ペートンタン首相が施政方針を発表、10項目について喫緊に取り組む

(タイ)

バンコク発

2024年09月20日

タイのペートンタン・チナワット首相は9月12日、国会で施政方針PDFファイル(外部サイトへ、新しいウィンドウで開きます)を発表した。この施政方針の中で政権が喫緊に取り組む10項目の政策が示された。概要は次のとおり。

  1. 自動車ローンと住宅ローンの再編を実施し、債務問題を解決する
  2. 外国企業との不公平な競争から中小企業を保護、支援する
  3. エネルギーコストと公共料金を引き下げ、直接電力購入契約(Direct PPA)などの規制を整備する
  4. 国家の歳入創出のために、非公式経済(Informal Economy)と地下経済(Underground Economy)に対し、税制を導入する
  5. 景気刺激対策として、デジタルウォレット政策を進める
  6. 技術促進により農家の所得を向上させる
  7. カジノを含む複合娯楽施設などの観光施設の建設を増やし、観光を促進する
  8. 近隣諸国と連携し、麻薬問題を解決する
  9. サイバー犯罪や国境を越える犯罪への対策に取り組む
  10. 社会福祉を増進する

また、ペートンタン首相は、中長期的な政策として、タイの競争力を向上させると強調した。
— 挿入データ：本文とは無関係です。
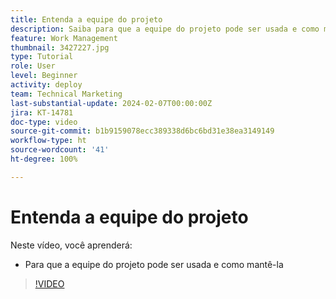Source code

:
 ```yaml
---
title: Entenda a equipe do projeto
description: Saiba para que a equipe do projeto pode ser usada e como mantê-la.
feature: Work Management
thumbnail: 3427227.jpg
type: Tutorial
role: User
level: Beginner
activity: deploy
team: Technical Marketing
last-substantial-update: 2024-02-07T00:00:00Z
jira: KT-14781
doc-type: video
source-git-commit: b1b9159078ecc389338d6bc6bd31e38ea3149149
workflow-type: ht
source-wordcount: '41'
ht-degree: 100%

---
```


# Entenda a equipe do projeto

Neste vídeo, você aprenderá:

* Para que a equipe do projeto pode ser usada e como mantê-la

>[!VIDEO](https://video.tv.adobe.com/v/3427227/?quality=12&learn=on)


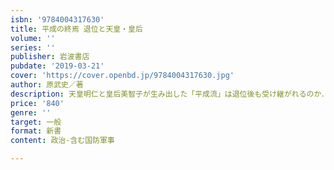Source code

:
 ```yaml
---
isbn: '9784004317630'
title: 平成の終焉 退位と天皇・皇后
volume: ''
series: ''
publisher: 岩波書店
pubdate: '2019-03-21'
cover: 'https://cover.openbd.jp/9784004317630.jpg'
author: 原武史／著
description: 天皇明仁と皇后美智子が生み出した「平成流」は退位後も受け継がれるのか．「象徴」と国民との奇妙な政治的関係性を問う．
price: '840'
genre: ''
target: 一般
format: 新書
content: 政治-含む国防軍事

---
```

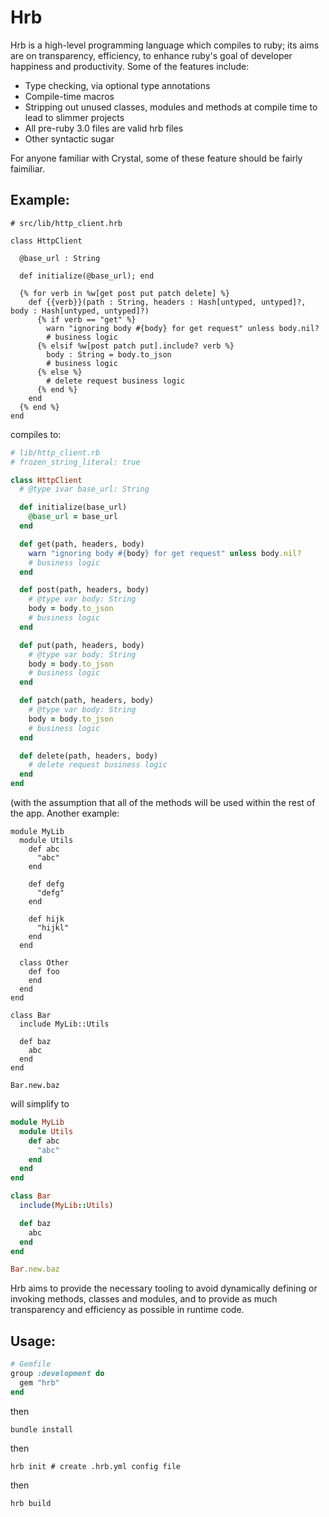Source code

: # Hrb

Hrb is a high-level programming language which compiles to ruby; its aims are on transparency,
efficiency, to enhance ruby's goal of developer happiness and productivity. Some of the features include:

- Type checking, via optional type annotations
- Compile-time macros
- Stripping out unused classes, modules and methods at compile time to lead to slimmer projects
- All pre-ruby 3.0 files are valid hrb files
- Other syntactic sugar

For anyone familiar with Crystal, some of these feature should be fairly faimiliar.

## Example:

```crystal
# src/lib/http_client.hrb

class HttpClient

  @base_url : String

  def initialize(@base_url); end

  {% for verb in %w[get post put patch delete] %}
    def {{verb}}(path : String, headers : Hash[untyped, untyped]?, body : Hash[untyped, untyped]?)
      {% if verb == "get" %}
        warn "ignoring body #{body} for get request" unless body.nil?
        # business logic
      {% elsif %w[post patch put].include? verb %}
        body : String = body.to_json
        # business logic
      {% else %}
        # delete request business logic
      {% end %}
    end
  {% end %}
end
```

compiles to:

```ruby
# lib/http_client.rb
# frozen_string_literal: true

class HttpClient
  # @type ivar base_url: String

  def initialize(base_url)
    @base_url = base_url
  end

  def get(path, headers, body)
    warn "ignoring body #{body} for get request" unless body.nil?
    # business logic
  end

  def post(path, headers, body)
    # @type var body: String
    body = body.to_json
    # business logic
  end

  def put(path, headers, body)
    # @type var body: String
    body = body.to_json
    # business logic
  end

  def patch(path, headers, body)
    # @type var body: String
    body = body.to_json
    # business logic
  end

  def delete(path, headers, body)
    # delete request business logic
  end
end
```

(with the assumption that all of the methods will be used within the rest of the app. Another
example:

```crystal
module MyLib
  module Utils
    def abc
      "abc"
    end

    def defg
      "defg"
    end

    def hijk
      "hijkl"
    end
  end

  class Other
    def foo
    end
  end
end

class Bar
  include MyLib::Utils

  def baz
    abc
  end
end

Bar.new.baz
```

will simplify to

```ruby
module MyLib
  module Utils
    def abc
      "abc"
    end
  end
end

class Bar
  include(MyLib::Utils)

  def baz
    abc
  end
end

Bar.new.baz
```

Hrb aims to provide the necessary tooling to avoid dynamically defining or invoking methods, classes
and modules, and to provide as much transparency and efficiency as possible in runtime code.

## Usage:

```ruby
# Gemfile
group :development do
  gem "hrb"
end
```

then

`bundle install`

then

`hrb init # create .hrb.yml config file`

then

`hrb build`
加えて、現地調達率を向上させ、自動車産業の電気自動車(EV)への移行促進させること、 データセンターや半導体などの産業促進についても述べた。さらに、セター・タビシン前首相が推進した計画を継続することも説明し、南部におけるランドブリッジ構想、コンテンツ産業などのソフトパワー(注)の振興、カーボンニュートラルの実現、PM2.5などの大気汚染問題の解決、憲法改正なども取り上げた。

(注)ソフトパワーとは、その国が持つ文化や価値観で他国を魅了することで理解、共感などを得る力のこと。タイ貢献党の主要政策にも掲げられており、同党はソフトパワーを育成する分野として、現代アート、デザイン・工芸・ファッション、観光、スポーツ、食品、映画、書籍、音楽・祭典を掲げていた。